While Munda, who showed diarrhoea symptoms, succumbed while being taken to MGM Medical College and Hospital in the night of September 29, Bharti died without treatment at her home on Monday morning.
“It is being suspected that the two died of diarrhoea though there is no confirmation on this as they could not be taken to hospitals. However, there are about a dozen more patients from the village affected with this disease,” Jha told The Telegraph.
Villagers blamed lack of proper treatment facilities in the area for the twin deaths. According to them, there is a primary health centre (PHC) at the village, but the doctors were absent most of the time. At night, there is no one on duty.
“Munda and Bharti could not avail of medical consultation when they needed it. Had the doctors been present, they could have been saved,” said Shaktidhar Mahto, a local resident.
Another, Narayan Majhi, agreed, saying that the PHC was located in front of his house, but he hardly went there as there is no one around to check patients.

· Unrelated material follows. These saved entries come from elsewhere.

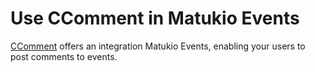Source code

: # Use CComment in Matukio Events

[CComment](https://compojoom.com/joomla-extensions/ccomment) offers an integration Matukio Events, enabling your users to post comments to events.



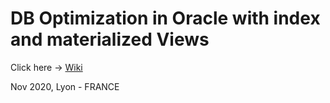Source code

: # DB Optimization in Oracle with index and materialized Views

Click here -> [Wiki](../../wiki)  

Nov 2020, Lyon - FRANCE

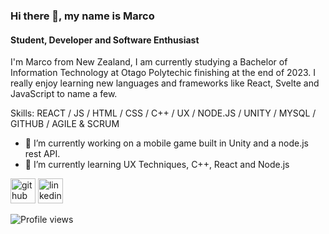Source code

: ### Hi there 👋, my name is Marco
#### Student, Developer and Software Enthusiast 
I'm Marco from New Zealand, I am currently studying a Bachelor of Information Technology at Otago Polytechic finishing at the end of 2023. I really enjoy learning new languages and frameworks like React, Svelte and JavaScript to name a few.

Skills: REACT / JS / HTML / CSS / C++ / UX / NODE.JS / UNITY / MYSQL / GITHUB / AGILE & SCRUM

- 🔭 I’m currently working on a mobile game built in Unity and  a node.js rest API. 
- 🌱 I’m currently learning UX Techniques, C++, React and Node.js 


[<img src='https://cdn.jsdelivr.net/npm/simple-icons@3.0.1/icons/github.svg' alt='github' height='40'>](https://github.com/marcokoen)  [<img src='https://cdn.jsdelivr.net/npm/simple-icons@3.0.1/icons/linkedin.svg' alt='linkedin' height='40'>](https://www.linkedin.com/in/marco-koen-68b96a1a1/)  

![Profile views](https://gpvc.arturio.dev/marcokoen)  

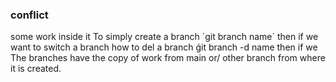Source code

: ### conflict
some work inside it
To simply create a branch 
´git branch name´
then if we want to switch a branch
how to del a branch
ǵit branch -d name
then if we 
The branches have the copy of work from main or/ other branch from where it is created.




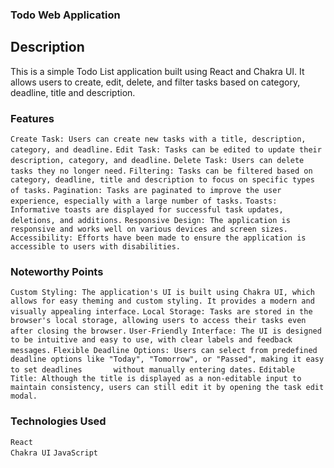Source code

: ### Todo Web Application
 

## Description
This is a simple Todo List application built using React and Chakra UI. It allows users to create, edit, delete, and filter tasks based on category, deadline, title and description.

### Features

 `Create Task: Users can create new tasks with a title, description, category, and deadline.`
 `Edit Task: Tasks can be edited to update their description, category, and deadline.`
 `Delete Task: Users can delete tasks they no longer need.`
 `Filtering: Tasks can be filtered based on category, deadline, title and description to focus on specific types of tasks.`
 `Pagination: Tasks are paginated to improve the user experience, especially with a large number of tasks.`
 `Toasts: Informative toasts are displayed for successful task updates, deletions, and additions.`
 `Responsive Design: The application is responsive and works well on various devices and screen sizes.`
 `Accessibility: Efforts have been made to ensure the application is accessible to users with disabilities.`

### Noteworthy Points

`Custom Styling: The application's UI is built using Chakra UI, which allows for easy theming and custom styling. It provides a modern and visually appealing interface.`
`Local Storage: Tasks are stored in the browser's local storage, allowing users to access their tasks even after closing the browser.`
`User-Friendly Interface: The UI is designed to be intuitive and easy to use, with clear labels and feedback messages.`
`Flexible Deadline Options: Users can select from predefined deadline options like "Today", "Tomorrow", or "Passed", making it easy to set deadlines       without manually entering dates.`
`Editable Title: Although the title is displayed as a non-editable input to maintain consistency, users can still edit it by opening the task edit modal.`

### Technologies Used
 `React`  
 `Chakra UI`
 `JavaScript`

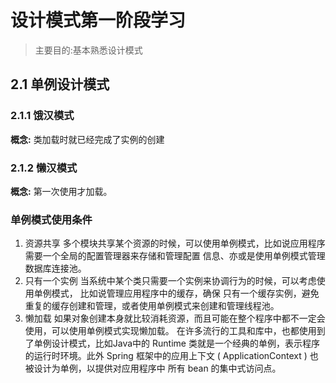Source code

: # 设计模式第一阶段学习

> 主要目的:基本熟悉设计模式

## 2.1 单例设计模式
### 2.1.1 饿汉模式
**概念:** 类加载时就已经完成了实例的创建
### 2.1.2 懒汉模式
**概念:** 第一次使用才加载。
### 单例模式使用条件
1. 资源共享
多个模块共享某个资源的时候，可以使⽤单例模式，⽐如说应⽤程序需要⼀个全局的配置管理器来存储和管理配置
信息、亦或是使⽤单例模式管理数据库连接池。
2. 只有⼀个实例
当系统中某个类只需要⼀个实例来协调⾏为的时候，可以考虑使⽤单例模式， ⽐如说管理应⽤程序中的缓存，确保
只有⼀个缓存实例，避免重复的缓存创建和管理，或者使⽤单例模式来创建和管理线程池。
3. 懒加载
如果对象创建本身就⽐较消耗资源，⽽且可能在整个程序中都不⼀定会使⽤，可以使⽤单例模式实现懒加载。
在许多流⾏的⼯具和库中，也都使⽤到了单例设计模式，⽐如Java中的
Runtime 类就是⼀个经典的单例，表示程序
的运⾏时环境。此外 Spring 框架中的应⽤上下⽂ (
 ApplicationContext ) 也被设计为单例，以提供对应⽤程序中
所有 bean 的集中式访问点。
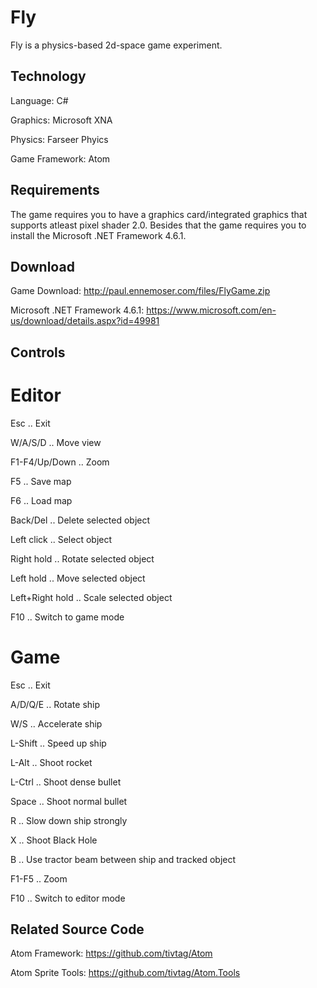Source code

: # Fly
Fly is a physics-based 2d-space game experiment.

## Technology
Language: C#

Graphics: Microsoft XNA

Physics: Farseer Phyics

Game Framework: Atom


## Requirements
The game requires you to have a graphics card/integrated graphics that supports atleast pixel shader 2.0.
Besides that the game requires you to install the Microsoft .NET Framework 4.6.1.

## Download
Game Download: http://paul.ennemoser.com/files/FlyGame.zip

Microsoft .NET Framework 4.6.1: https://www.microsoft.com/en-us/download/details.aspx?id=49981

## Controls
# Editor
Esc             .. Exit

W/A/S/D         .. Move view

F1-F4/Up/Down   .. Zoom

F5              .. Save map

F6              .. Load map

Back/Del        .. Delete selected object

Left click      .. Select object

Right hold      .. Rotate selected object

Left hold       .. Move selected object

Left+Right hold .. Scale selected object

F10             .. Switch to game mode


# Game
Esc     .. Exit

A/D/Q/E .. Rotate ship

W/S     .. Accelerate ship

L-Shift .. Speed up ship

L-Alt   .. Shoot rocket

L-Ctrl  .. Shoot dense bullet

Space   .. Shoot normal bullet

R       .. Slow down ship strongly

X       .. Shoot Black Hole

B       .. Use tractor beam between ship and tracked object

F1-F5   .. Zoom

F10     .. Switch to editor mode


## Related Source Code
Atom Framework: https://github.com/tivtag/Atom

Atom Sprite Tools: https://github.com/tivtag/Atom.Tools
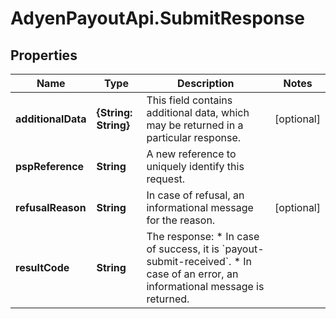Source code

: # AdyenPayoutApi.SubmitResponse

## Properties

Name | Type | Description | Notes
------------ | ------------- | ------------- | -------------
**additionalData** | **{String: String}** | This field contains additional data, which may be returned in a particular response. | [optional] 
**pspReference** | **String** | A new reference to uniquely identify this request. | 
**refusalReason** | **String** | In case of refusal, an informational message for the reason. | [optional] 
**resultCode** | **String** | The response: * In case of success, it is &#x60;payout-submit-received&#x60;. * In case of an error, an informational message is returned. | 


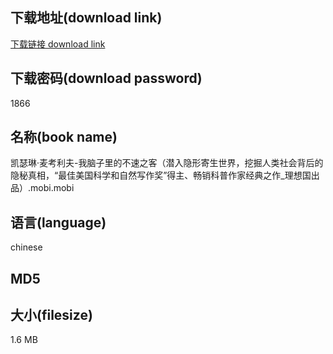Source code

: ## 下载地址(download link)
[下载链接 download link](https://voluble-croquembouche-d321dc.netlify.app/?s=%E5%87%AF%E7%91%9F%E7%90%B3%C2%B7%E9%BA%A6%E8%80%83%E5%88%A9%E5%A4%AB-%E6%88%91%E8%84%91%E5%AD%90%E9%87%8C%E7%9A%84%E4%B8%8D%E9%80%9F%E4%B9%8B%E5%AE%A2%EF%BC%88%E6%BD%9C%E5%85%A5%E9%9A%90%E5%BD%A2%E5%AF%84%E7%94%9F%E4%B8%96%E7%95%8C%EF%BC%8C%E6%8C%96%E6%8E%98%E4%BA%BA%E7%B1%BB%E7%A4%BE%E4%BC%9A%E8%83%8C%E5%90%8E%E7%9A%84%E9%9A%90%E7%A7%98%E7%9C%9F%E7%9B%B8%EF%BC%8C%E2%80%9C%E6%9C%80%E4%BD%B3%E7%BE%8E%E5%9B%BD%E7%A7%91%E5%AD%A6%E5%92%8C%E8%87%AA%E7%84%B6%E5%86%99%E4%BD%9C%E5%A5%96%E2%80%9D%E5%BE%97%E4%B8%BB%E3%80%81%E7%95%85%E9%94%80%E7%A7%91%E6%99%AE%E4%BD%9C%E5%AE%B6%E7%BB%8F%E5%85%B8%E4%B9%8B%E4%BD%9C_%E7%90%86%E6%83%B3%E5%9B%BD%E5%87%BA%E5%93%81%EF%BC%89.mobi)

## 下载密码(download password)
1866

## 名称(book name)
凯瑟琳·麦考利夫-我脑子里的不速之客（潜入隐形寄生世界，挖掘人类社会背后的隐秘真相，“最佳美国科学和自然写作奖”得主、畅销科普作家经典之作_理想国出品）.mobi.mobi

## 语言(language)
chinese

## MD5


## 大小(filesize)
1.6 MB
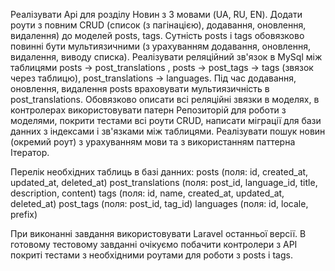Реалізувати Api для розділу Новин з 3 мовами (UA, RU, EN). Додати роути з повним CRUD (список (з пагінацією), додавання, оновлення, видалення) до моделей posts, tags. Сутність posts і tags обовязково повинні бути мультиязичними (з урахуванням додавання, оновлення, видалення, виводу списка). Реалізувати реляційний зв'язок в MySql між таблицями posts -> post_translations , posts -> post_tags -> tags (звязок через таблицю), post_translations -> languages. Під час додавання, оновлення, видалення posts враховувати мультиязичність в post_translations. Обовязково описати всі реляційні звязки в моделях, в контролерах використовувати патерн Репозиторій для роботи з моделями, покрити тестами всі роути CRUD, написати міграції для бази данних з індексами і зв'язками між таблицями. Реалізувати пошук новин (окремий роут) з урахуванням мови та з використанням паттерна Ітератор.

Перелік необхідних таблиць в базі данних: posts (поля: id, created_at, updated_at, deleted_at) post_translations (поля: post_id, language_id, title, description, content) tags (поля: id, name, created_at, updated_at, deleted_at) post_tags (поля: post_id, tag_id) languages (поля: id, locale, prefix)

При виконанні завдання використовувати Laravel останньої версії. В готовому тестовому завданні очікуємо побачити контролери з API покриті тестами з необхідними роутами для роботи з posts і tags.
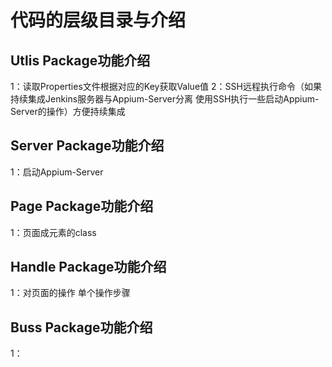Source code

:# 代码的层级目录与介绍

## Utlis Package功能介绍

1：读取Properties文件根据对应的Key获取Value值
2：SSH远程执行命令（如果持续集成Jenkins服务器与Appium-Server分离 使用SSH执行一些启动Appium-Server的操作）方便持续集成

## Server Package功能介绍

1：启动Appium-Server

## Page Package功能介绍

1：页面成元素的class

## Handle Package功能介绍

1：对页面的操作 单个操作步骤

## Buss Package功能介绍

1：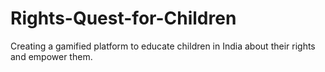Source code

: # Rights-Quest-for-Children
Creating a gamified platform to educate children in India about their rights and empower them.
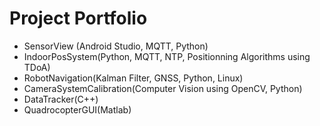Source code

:# Project Portfolio

- SensorView (Android Studio, MQTT, Python)
- IndoorPosSystem(Python, MQTT, NTP, Positionning Algorithms using TDoA)
- RobotNavigation(Kalman Filter, GNSS, Python, Linux)
- CameraSystemCalibration(Computer Vision using OpenCV, Python)
- DataTracker(C++)
- QuadrocopterGUI(Matlab)
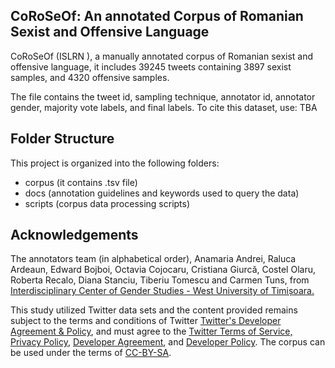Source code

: ## CoRoSeOf: An annotated Corpus of Romanian Sexist and Offensive Language

CoRoSeOf (ISLRN ), a manually annotated corpus of Romanian sexist and offensive language, it includes 39245 tweets containing 3897 sexist samples, and 4320 offensive samples.


The file contains the tweet id, sampling technique, annotator id, annotator gender, majority vote labels, and final labels.
To cite this dataset, use: TBA

## Folder Structure

This project is organized into the following folders:
- corpus (it contains .tsv file)
- docs (annotation guidelines and keywords used to query the data)
- scripts (corpus data processing scripts)

## Acknowledgements

The annotators team (in alphabetical order), Anamaria Andrei, Raluca Ardeaun, Edward Bojboi, Octavia Cojocaru, Cristiana Giurcă, Costel Olaru, Roberta Recalo, Diana Stanciu, Tiberiu Tomescu and Carmen Tuns, from [Interdisciplinary Center of Gender Studies - West University of Timișoara.](www.genderstudies.uvt.ro)

This study utilized Twitter data sets and the content provided remains subject to the terms and conditions of Twitter [Twitter's Developer Agreement & Policy](https://developer.twitter.com/en/developer-terms/agreement-and-policy), and must agree to the [Twitter Terms of Service, Privacy Policy](https://twitter.com/en/tos), [Developer Agreement](https://developer.twitter.com/en/developer-terms/agreement), and [Developer Policy](https://developer.twitter.com/en/developer-terms/policy).
The corpus can be used under the terms of [CC-BY-SA](https://github.com/DianaHoefels/CoRoSeOf/blob/main/LICENSE).
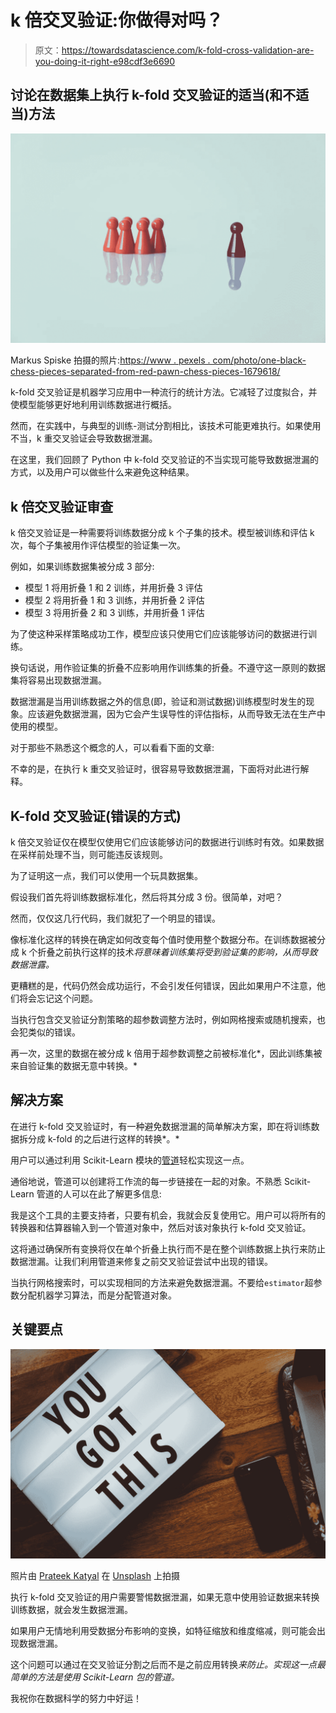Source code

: # k 倍交叉验证:你做得对吗？

> 原文：<https://towardsdatascience.com/k-fold-cross-validation-are-you-doing-it-right-e98cdf3e6690>

## 讨论在数据集上执行 k-fold 交叉验证的适当(和不适当)方法

![](img/b35dd402ee61ca8196fcf538851bda8b.png)

Markus Spiske 拍摄的照片:[https://www . pexels . com/photo/one-black-chess-pieces-separated-from-red-pawn-chess-pieces-1679618/](https://www.pexels.com/photo/one-black-chess-piece-separated-from-red-pawn-chess-pieces-1679618/)

k-fold 交叉验证是机器学习应用中一种流行的统计方法。它减轻了过度拟合，并使模型能够更好地利用训练数据进行概括。

然而，在实践中，与典型的训练-测试分割相比，该技术可能更难执行。如果使用不当，k 重交叉验证会导致数据泄漏。

在这里，我们回顾了 Python 中 k-fold 交叉验证的不当实现可能导致数据泄漏的方式，以及用户可以做些什么来避免这种结果。

## k 倍交叉验证审查

k 倍交叉验证是一种需要将训练数据分成 k 个子集的技术。模型被训练和评估 k 次，每个子集被用作评估模型的验证集一次。

例如，如果训练数据集被分成 3 部分:

*   模型 1 将用折叠 1 和 2 训练，并用折叠 3 评估
*   模型 2 将用折叠 1 和 3 训练，并用折叠 2 评估
*   模型 3 将用折叠 2 和 3 训练，并用折叠 1 评估

为了使这种采样策略成功工作，模型应该只使用它们应该能够访问的数据进行训练。

换句话说，用作验证集的折叠不应影响用作训练集的折叠。不遵守这一原则的数据集将容易出现数据泄漏。

数据泄漏是当用训练数据之外的信息(即，验证和测试数据)训练模型时发生的现象。应该避免数据泄漏，因为它会产生误导性的评估指标，从而导致无法在生产中使用的模型。

对于那些不熟悉这个概念的人，可以看看下面的文章:

[](/an-introduction-to-data-leakage-f1c58f7c1d64)  

不幸的是，在执行 k 重交叉验证时，很容易导致数据泄漏，下面将对此进行解释。

## K-fold 交叉验证(错误的方式)

k 倍交叉验证仅在模型仅使用它们应该能够访问的数据进行训练时有效。如果数据在采样前处理不当，则可能违反该规则。

为了证明这一点，我们可以使用一个玩具数据集。

假设我们首先将训练数据标准化，然后将其分成 3 份。很简单，对吧？

然而，仅仅这几行代码，我们就犯了一个明显的错误。

像标准化这样的转换在确定如何改变每个值时使用整个数据分布。在训练数据被分成 k 个折叠之前执行这样的技术*将意味着训练集将受到验证集的影响，从而导致数据泄露。*

更糟糕的是，代码仍然会成功运行，不会引发任何错误，因此如果用户不注意，他们将会忘记这个问题。

当执行包含交叉验证分割策略的超参数调整方法时，例如网格搜索或随机搜索，也会犯类似的错误。

再一次，这里的数据在被分成 k 倍用于超参数调整之前被标准化*，因此训练集被来自验证集的数据无意中转换。*

## 解决方案

在进行 k-fold 交叉验证时，有一种避免数据泄漏的简单解决方案，即在将训练数据拆分成 k-fold 的之后进行这样的转换*。*

用户可以通过利用 Scikit-Learn 模块的[管道](https://scikit-learn.org/stable/modules/generated/sklearn.pipeline.Pipeline.html)轻松实现这一点。

通俗地说，管道可以创建将工作流的每一步链接在一起的对象。不熟悉 Scikit-Learn 管道的人可以在此了解更多信息:

[](/why-you-should-use-scikit-learn-pipelines-8754b4d1e375)  

我是这个工具的主要支持者，只要有机会，我就会反复使用它。用户可以将所有的转换器和估算器输入到一个管道对象中，然后对该对象执行 k-fold 交叉验证。

这将通过确保所有变换将仅在单个折叠上执行而不是在整个训练数据上执行来防止数据泄漏。让我们利用管道来修复之前交叉验证尝试中出现的错误。

当执行网格搜索时，可以实现相同的方法来避免数据泄漏。不要给`estimator`超参数分配机器学习算法，而是分配管道对象。

## 关键要点

![](img/ab48d05407767a6615cc7fc3b4b05ab0.png)

照片由 [Prateek Katyal](https://unsplash.com/@prateekkatyal?utm_source=medium&utm_medium=referral) 在 [Unsplash](https://unsplash.com?utm_source=medium&utm_medium=referral) 上拍摄

执行 k-fold 交叉验证的用户需要警惕数据泄漏，如果无意中使用验证数据来转换训练数据，就会发生数据泄漏。

如果用户无情地利用受数据分布影响的变换，如特征缩放和维度缩减，则可能会出现数据泄漏。

这个问题可以通过在交叉验证分割之后而不是之前应用转换*来防止。实现这一点最简单的方法是使用 Scikit-Learn 包的管道。*

我祝你在数据科学的努力中好运！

At present, around 11 Sarna Tola villagers are reportedly suffering from diarrhoea. When seven are undergoing treatment at private nursing homes in Adityapur and Gamharia, the remaining four were lying untreated at their homes till Soren visited them and arranged for their transfer to MGM Medical College and Hospital in Jamshedpur. A medical camp was also held at the village on Tuesday, where the four were diagnosed with diarrhoea.
Soren also pulled up the civil surgeon, asking him to camp at Shidhnarayanpur till the situation improved and ensure round-the-clock presence of doctors at PHC.
“With the state still witnessing rain, the civil surgeon should have conducted a survey and find out the villages that lack basic facilities like drinking water and sanitation. Subsequently, precautionary measures should have been taken to prevent waterborne diseases like diarrhoea and jaundice,” Soren told The Telegraph.